GBC’s Executive Director considers how we assess the impact of the global biodata resource infrastructure

Apr 17, 2024

How do we assess both the impact of the biodata resource infrastructure on the delivery of life and biomedical science research programmes, and the societal benefits they generate? Both questions are critical to policy development and decision making around future investment into the infrastructure. Accurately assessing impact would be straightforward if we were able to track who is accessing the resources that comprise the infrastructure; what data they are using; and how they are utilising those data. However, the vast majority of biodata resources are, and should remain, completely open—not requiring users to identify themselves—so the “who” is always unknown. The tremendous quantities of data that are used and the challenge of connecting access to specific datasets or information with research outcomes, also preclude knowing the “what” and the ”how”. 

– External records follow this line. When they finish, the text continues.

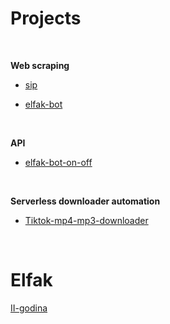 # Projects

<br>

**Web scraping**
- [sip](https://github.com/lazarevicOgnjen/sip)

- [elfak-bot](https://github.com/lazarevicOgnjen/elfak-bot) 

<br>

**API**
- [elfak-bot-on-off](https://github.com/lazarevicOgnjen/elfak-bot-on-off)

<br>

**Serverless downloader automation**
- [Tiktok-mp4-mp3-downloader](https://github.com/lazarevicOgnjen/Tiktok-mp4-mp3-downloader/tree/main)

<br>

# Elfak
[II-godina](https://github.com/lazarevicOgnjen/II-godina)
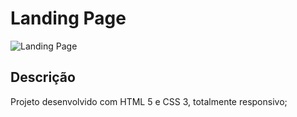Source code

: # Landing Page

![Landing Page](https://user-images.githubusercontent.com/84602895/156061880-fa89de56-b751-4399-94f7-157b42ffad35.png)

## Descrição
<p>
  Projeto desenvolvido com HTML 5 e CSS 3, totalmente responsivo;
</p>
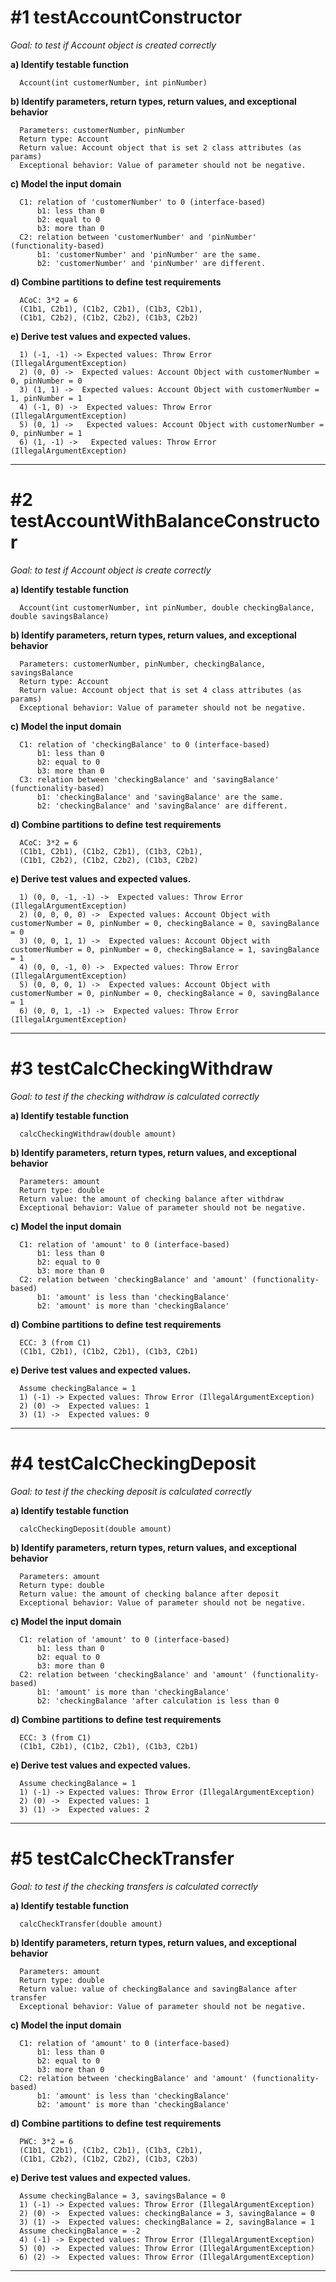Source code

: # #1 testAccountConstructor #
  *Goal: to test if Account object is created correctly*

  **a) Identify testable function**
      
      Account(int customerNumber, int pinNumber)

  **b) Identify parameters, return types, return values, and exceptional behavior**
      
      Parameters: customerNumber, pinNumber
      Return type: Account
      Return value: Account object that is set 2 class attributes (as params)
      Exceptional behavior: Value of parameter should not be negative.

  **c) Model the input domain**
      
      C1: relation of 'customerNumber' to 0 (interface-based)
          b1: less than 0
          b2: equal to 0
          b3: more than 0
      C2: relation between 'customerNumber' and 'pinNumber' (functionality-based)
          b1: 'customerNumber' and 'pinNumber' are the same.
          b2: 'customerNumber' and 'pinNumber' are different.

  **d) Combine partitions to define test requirements**
      
      ACoC: 3*2 = 6
      (C1b1, C2b1), (C1b2, C2b1), (C1b3, C2b1),
      (C1b1, C2b2), (C1b2, C2b2), (C1b3, C2b2)

  **e) Derive test values and expected values.**
      
      1) (-1, -1) -> Expected values: Throw Error (IllegalArgumentException)
      2) (0, 0) ->  Expected values: Account Object with customerNumber = 0, pinNumber = 0
      3) (1, 1) ->  Expected values: Account Object with customerNumber = 1, pinNumber = 1
      4) (-1, 0) ->  Expected values: Throw Error (IllegalArgumentException)
      5) (0, 1) ->   Expected values: Account Object with customerNumber = 0, pinNumber = 1
      6) (1, -1) ->   Expected values: Throw Error (IllegalArgumentException)

---

# #2 testAccountWithBalanceConstructor #
  *Goal: to test if Account object is create correctly*

  **a) Identify testable function**
      
      Account(int customerNumber, int pinNumber, double checkingBalance, double savingsBalance)

  **b) Identify parameters, return types, return values, and exceptional behavior**
      
      Parameters: customerNumber, pinNumber, checkingBalance, savingsBalance
      Return type: Account
      Return value: Account object that is set 4 class attributes (as params)
      Exceptional behavior: Value of parameter should not be negative.

  **c) Model the input domain**
      
      C1: relation of 'checkingBalance' to 0 (interface-based)
          b1: less than 0
          b2: equal to 0
          b3: more than 0
      C3: relation between 'checkingBalance' and 'savingBalance' (functionality-based)
          b1: 'checkingBalance' and 'savingBalance' are the same.
          b2: 'checkingBalance' and 'savingBalance' are different.

  **d) Combine partitions to define test requirements**
      
      ACoC: 3*2 = 6
      (C1b1, C2b1), (C1b2, C2b1), (C1b3, C2b1),
      (C1b1, C2b2), (C1b2, C2b2), (C1b3, C2b2)

  **e) Derive test values and expected values.**
  
      1) (0, 0, -1, -1) ->  Expected values: Throw Error (IllegalArgumentException)
      2) (0, 0, 0, 0) ->  Expected values: Account Object with customerNumber = 0, pinNumber = 0, checkingBalance = 0, savingBalance = 0
      3) (0, 0, 1, 1) ->  Expected values: Account Object with customerNumber = 0, pinNumber = 0, checkingBalance = 1, savingBalance = 1
      4) (0, 0, -1, 0) ->  Expected values: Throw Error (IllegalArgumentException)
      5) (0, 0, 0, 1) ->  Expected values: Account Object with customerNumber = 0, pinNumber = 0, checkingBalance = 0, savingBalance = 1
      6) (0, 0, 1, -1) ->  Expected values: Throw Error (IllegalArgumentException)

---

# #3 testCalcCheckingWithdraw #
  *Goal: to test if the checking withdraw is calculated correctly*

  **a) Identify testable function**
      
      calcCheckingWithdraw(double amount)

  **b) Identify parameters, return types, return values, and exceptional behavior**
      
      Parameters: amount
      Return type: double
      Return value: the amount of checking balance after withdraw
      Exceptional behavior: Value of parameter should not be negative.

  **c) Model the input domain**
      
      C1: relation of 'amount' to 0 (interface-based)
          b1: less than 0
          b2: equal to 0
          b3: more than 0
      C2: relation between 'checkingBalance' and 'amount' (functionality-based)
          b1: 'amount' is less than 'checkingBalance'
          b2: 'amount' is more than 'checkingBalance'

  **d) Combine partitions to define test requirements**
      
      ECC: 3 (from C1)
      (C1b1, C2b1), (C1b2, C2b1), (C1b3, C2b1)

  **e) Derive test values and expected values.**
      
      Assume checkingBalance = 1
      1) (-1) -> Expected values: Throw Error (IllegalArgumentException)
      2) (0) ->  Expected values: 1
      3) (1) ->  Expected values: 0

---

# #4 testCalcCheckingDeposit #
  
  *Goal: to test if the checking deposit is calculated correctly*

  **a) Identify testable function**
      
      calcCheckingDeposit(double amount)

  **b) Identify parameters, return types, return values, and exceptional behavior**
      
      Parameters: amount
      Return type: double
      Return value: the amount of checking balance after deposit
      Exceptional behavior: Value of parameter should not be negative.

  **c) Model the input domain**
      
      C1: relation of 'amount' to 0 (interface-based)
          b1: less than 0
          b2: equal to 0
          b3: more than 0
      C2: relation between 'checkingBalance' and 'amount' (functionality-based)
          b1: 'amount' is more than 'checkingBalance'
          b2: 'checkingBalance 'after calculation is less than 0

  **d) Combine partitions to define test requirements**
      
      ECC: 3 (from C1)
      (C1b1, C2b1), (C1b2, C2b1), (C1b3, C2b1)

  **e) Derive test values and expected values.**
      
      Assume checkingBalance = 1
      1) (-1) -> Expected values: Throw Error (IllegalArgumentException)
      2) (0) ->  Expected values: 1
      3) (1) ->  Expected values: 2

---

# #5 testCalcCheckTransfer #
  
  *Goal: to test if the checking transfers is calculated correctly*

  **a) Identify testable function**
      
      calcCheckTransfer(double amount)

  **b) Identify parameters, return types, return values, and exceptional behavior**
      
      Parameters: amount
      Return type: double
      Return value: value of checkingBalance and savingBalance after transfer
      Exceptional behavior: Value of parameter should not be negative.

  **c) Model the input domain**
      
      C1: relation of 'amount' to 0 (interface-based)
          b1: less than 0
          b2: equal to 0
          b3: more than 0
      C2: relation between 'checkingBalance' and 'amount' (functionality-based)
          b1: 'amount' is less than 'checkingBalance'
          b2: 'amount' is more than 'checkingBalance'

  **d) Combine partitions to define test requirements**
      
      PWC: 3*2 = 6
      (C1b1, C2b1), (C1b2, C2b1), (C1b3, C2b1),
      (C1b1, C2b2), (C1b2, C2b2), (C1b3, C2b3)

  **e) Derive test values and expected values.**
      
      Assume checkingBalance = 3, savingsBalance = 0
      1) (-1) -> Expected values: Throw Error (IllegalArgumentException)
      2) (0) ->  Expected values: checkingBalance = 3, savingBalance = 0
      3) (1) ->  Expected values: checkingBalance = 2, savingBalance = 1
      Assume checkingBalance = -2
      4) (-1) -> Expected values: Throw Error (IllegalArgumentException)
      5) (0) ->  Expected values: Throw Error (IllegalArgumentException)
      6) (2) ->  Expected values: Throw Error (IllegalArgumentException)

---
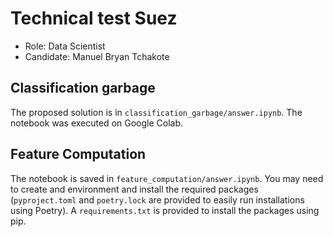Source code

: # Technical test Suez

- Role: Data Scientist
- Candidate: Manuel Bryan Tchakote

## Classification garbage

The proposed solution is in `classification_garbage/answer.ipynb`. The notebook was executed on Google Colab.

## Feature Computation

The notebook is saved in `feature_computation/answer.ipynb`. You may need to create and environment and install the required packages (`pyproject.toml` and `poetry.lock` are provided to easily run installations using Poetry). A `requirements.txt` is provided to install the packages using pip.
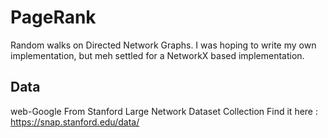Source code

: # PageRank

Random walks on Directed Network Graphs.
I was hoping to write my own implementation, but meh settled for a NetworkX based implementation.

## Data
web-Google From Stanford Large Network Dataset Collection
Find it here : https://snap.stanford.edu/data/
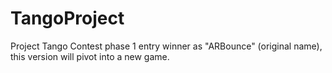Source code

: # TangoProject

Project Tango Contest phase 1 entry winner as "ARBounce" (original name), this version will pivot into a new game.

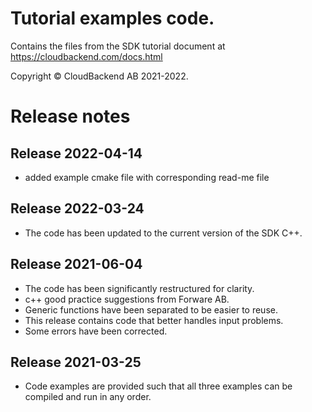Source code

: # Tutorial examples code.

Contains the files from the SDK tutorial document at
https://cloudbackend.com/docs.html

Copyright © CloudBackend AB 2021-2022.

Release notes
=============

Release 2022-04-14
------------------
* added example cmake file with corresponding read-me file

Release 2022-03-24
------------------
* The code has been updated to the current version of the SDK C++.

Release 2021-06-04
------------------
* The code has been significantly restructured for clarity.
* c++ good practice suggestions from Forware AB.
* Generic functions have been separated to be easier to reuse.
* This release contains code that better handles input problems.
* Some errors have been corrected.

Release 2021-03-25
------------------
* Code examples are provided such that all three examples can be
  compiled and run in any order.
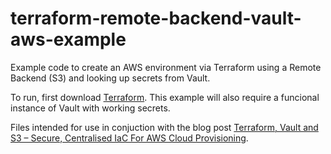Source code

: # terraform-remote-backend-vault-aws-example

Example code to create an AWS environment via Terraform using a Remote Backend (S3) and looking up secrets from Vault.

To run, first download [Terraform](https://www.terraform.io/downloads.html). This example will also require a funcional instance of Vault with working secrets.

Files intended for use in conjuction with the blog post [Terraform, Vault and S3 – Secure, Centralised IaC For AWS Cloud Provisioning](https://tinfoilcipher.co.uk/2020/06/01/terraform-vault-and-s3-centralised-iac-for-aws-cloud-provisioning).
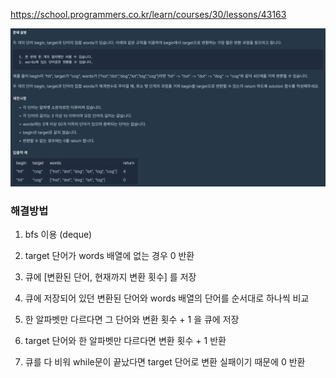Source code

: https://school.programmers.co.kr/learn/courses/30/lessons/43163

![Alt text](image.png)

### 해결방법

1. bfs 이용 (deque)

2. target 단어가 words 배열에 없는 경우 0 반환

3. 큐에 [변환된 단어, 현재까지 변환 횟수] 를 저장

4. 큐에 저장되어 있던 변환된 단어와 words 배열의 단어를 순서대로 하나씩 비교

5. 한 알파벳만 다르다면 그 단어와 변환 횟수 + 1 을 큐에 저장

6. target 단어와 한 알파벳만 다르다면 변환 횟수 + 1 반환

7. 큐를 다 비워 while문이 끝났다면 target 단어로 변환 실패이기 때문에 0 반환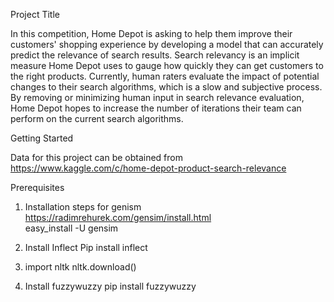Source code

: Project Title

In this competition, Home Depot is asking to help them improve their customers' shopping experience by developing a model that can accurately predict the relevance of search results. Search relevancy is an implicit measure Home Depot uses to gauge how quickly they can get customers to the right products. Currently, human raters evaluate the impact of potential changes to their search algorithms, which is a slow and subjective process. By removing or minimizing human input in search relevance evaluation, Home Depot hopes to increase the number of iterations their team can perform on the current search algorithms.

Getting Started

Data for this project can be obtained from  
https://www.kaggle.com/c/home-depot-product-search-relevance


Prerequisites  
1) Installation steps for genism  
https://radimrehurek.com/gensim/install.html  
easy_install -U gensim

2) Install Inflect Pip install inflect

3) import nltk nltk.download()

4) Install fuzzywuzzy pip install fuzzywuzzy














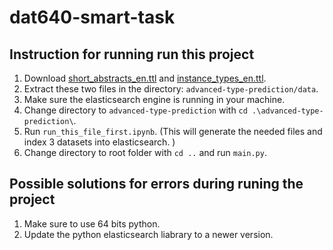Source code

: # dat640-smart-task

## Instruction for running run this project

1. Download [short_abstracts_en.ttl](http://downloads.dbpedia.org/2016-10/core-i18n/en/short_abstracts_en.ttl.bz2) and
   [instance_types_en.ttl](http://downloads.dbpedia.org/2016-10/core-i18n/en/instance_types_en.ttl.bz2).
2. Extract these two files in the directory: `advanced-type-prediction/data`.
3. Make sure the elasticsearch engine is running in your machine.
4. Change directory to `advanced-type-prediction` with `cd .\advanced-type-prediction\`.
4. Run `run_this_file_first.ipynb`. (This will generate the needed files and index 3 datasets into elasticsearch. )
5. Change directory to root folder with `cd ..` and run `main.py`.

## Possible solutions for errors during runing the project

1. Make sure to use 64 bits python.
2. Update the python elasticsearch liabrary to a newer version.
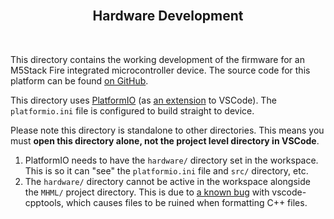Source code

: <h2 align="center"><br>Hardware Development</h2>
<br>

This directory contains the working development of the firmware for an M5Stack Fire integrated microcontroller device. The source code for this platform can be found [on GitHub](https://github.com/m5stack/M5Stack).



This directory uses [PlatformIO](https://platformio.org) (as [an extension](https://docs.platformio.org/en/latest/ide/vscode.html#quick-start) to VSCode). The `platformio.ini` file is configured to build straight to device.

Please note this directory is standalone to other directories. This means you must **open this directory alone, not the project level directory in VSCode**.

1. PlatformIO needs to have the `hardware/` directory set in the workspace. This is so it can "see" the `platformio.ini` file and `src/` directory, etc.
2. The `hardware/` directory cannot be active in the workspace alongside the `MHML/` project directory. This is due to [a known bug](https://github.com/Microsoft/vscode-cpptools/issues/1073#issuecomment-460797478) with vscode-cpptools, which causes files to be ruined when formatting C++ files.
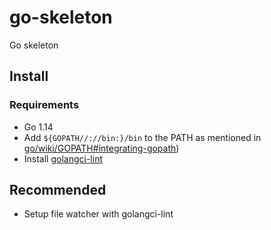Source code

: # go-skeleton
Go skeleton

## Install
### Requirements
* Go 1.14
* Add `${GOPATH//://bin:}/bin` to the PATH as mentioned in [go/wiki/GOPATH#integrating-gopath](https://github.com/golang/go/wiki/GOPATH#integrating-gopath))
* Install [golangci-lint](https://github.com/golangci/golangci-lint#binary)

## Recommended
* Setup file watcher with golangci-lint
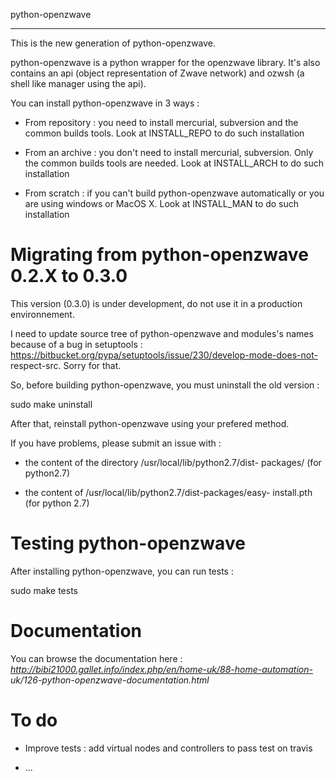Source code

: 
python-openzwave
****************

This is the new generation of python-openzwave.

python-openzwave is a python wrapper for the openzwave library. It's
also contains an api (object representation of Zwave network) and
ozwsh (a shell like manager using the api).

You can install python-openzwave in 3 ways :

   * From repository : you need to install mercurial, subversion and
     the common builds tools. Look at INSTALL_REPO to do such
     installation

   * From an archive : you don't need to install mercurial,
     subversion. Only the common builds tools are needed. Look at
     INSTALL_ARCH to do such installation

   * From scratch : if you can't build python-openzwave
     automatically or you are using windows or MacOS X. Look at
     INSTALL_MAN to do such installation


Migrating from python-openzwave 0.2.X to 0.3.0
==============================================

This version (0.3.0) is under development, do not use it in a
production environnement.

I need to update source tree of python-openzwave and modules's names
because of a bug in setuptools :
https://bitbucket.org/pypa/setuptools/issue/230/develop-mode-does-not-
respect-src. Sorry for that.

So, before building python-openzwave, you must uninstall the old
version :

   sudo make uninstall

After that, reinstall python-openzwave using your prefered method.

If you have problems, please submit an issue with :

   * the content of the directory /usr/local/lib/python2.7/dist-
     packages/ (for python2.7)

   * the content of /usr/local/lib/python2.7/dist-packages/easy-
     install.pth (for python 2.7)


Testing python-openzwave
========================

After installing python-openzwave, you can run tests :

   sudo make tests


Documentation
=============

You can browse the documentation here :
*http://bibi21000.gallet.info/index.php/en/home-uk/88-home-automation-
uk/126-python-openzwave-documentation.html*


To do
=====

* Improve tests : add virtual nodes and controllers to pass test on
  travis

* ...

Consequently, the tracking of value from biodata, to knowledge and then to societal outcomes is challenging. Beyond assessing rates of access to websites and counting citations, it is typically impossible to put in place systematic monitoring. Rather, impact assessment must rely to a great extent on anecdotes, or impact stories, that describe particular outcomes. These can then be overlain with data and tool provenance information, where this is available, to create illuminating narratives. 

One such example narrative comes from the antiviral drug Molnupiravir,, which was repurposed rapidly during the COVID-19 pandemic for the treatment of SARS-CoV-2 infections. This narrative begins with some 30,000 coronavirus sequences that had already been deposited and made openly available in biodata resources before COVID-19. Over time, these records have contributed to our understanding of the basic biology of these viruses and, in particular, the role of RNA-dependent RNA polymerases in their replication. Identification of nucleoside analogues with the potential to disrupt viral replication  using protein and nucleoside structure records, complemented with open clinical trials data demonstrating the safety of using Molnupiravir in patients, surely allowed rapid screening of existing drugs, with Molnupiravir being identified as a potential treatment as a mutagen that disrupts viral replication, and then put rapidly to therapeutic use around the world.

Molnupiravir: an antiviral rapidly repurposed for COVID-19 with support from biodata resources. Structure source wwPDB, image from JSmol server St Olaf College, USA.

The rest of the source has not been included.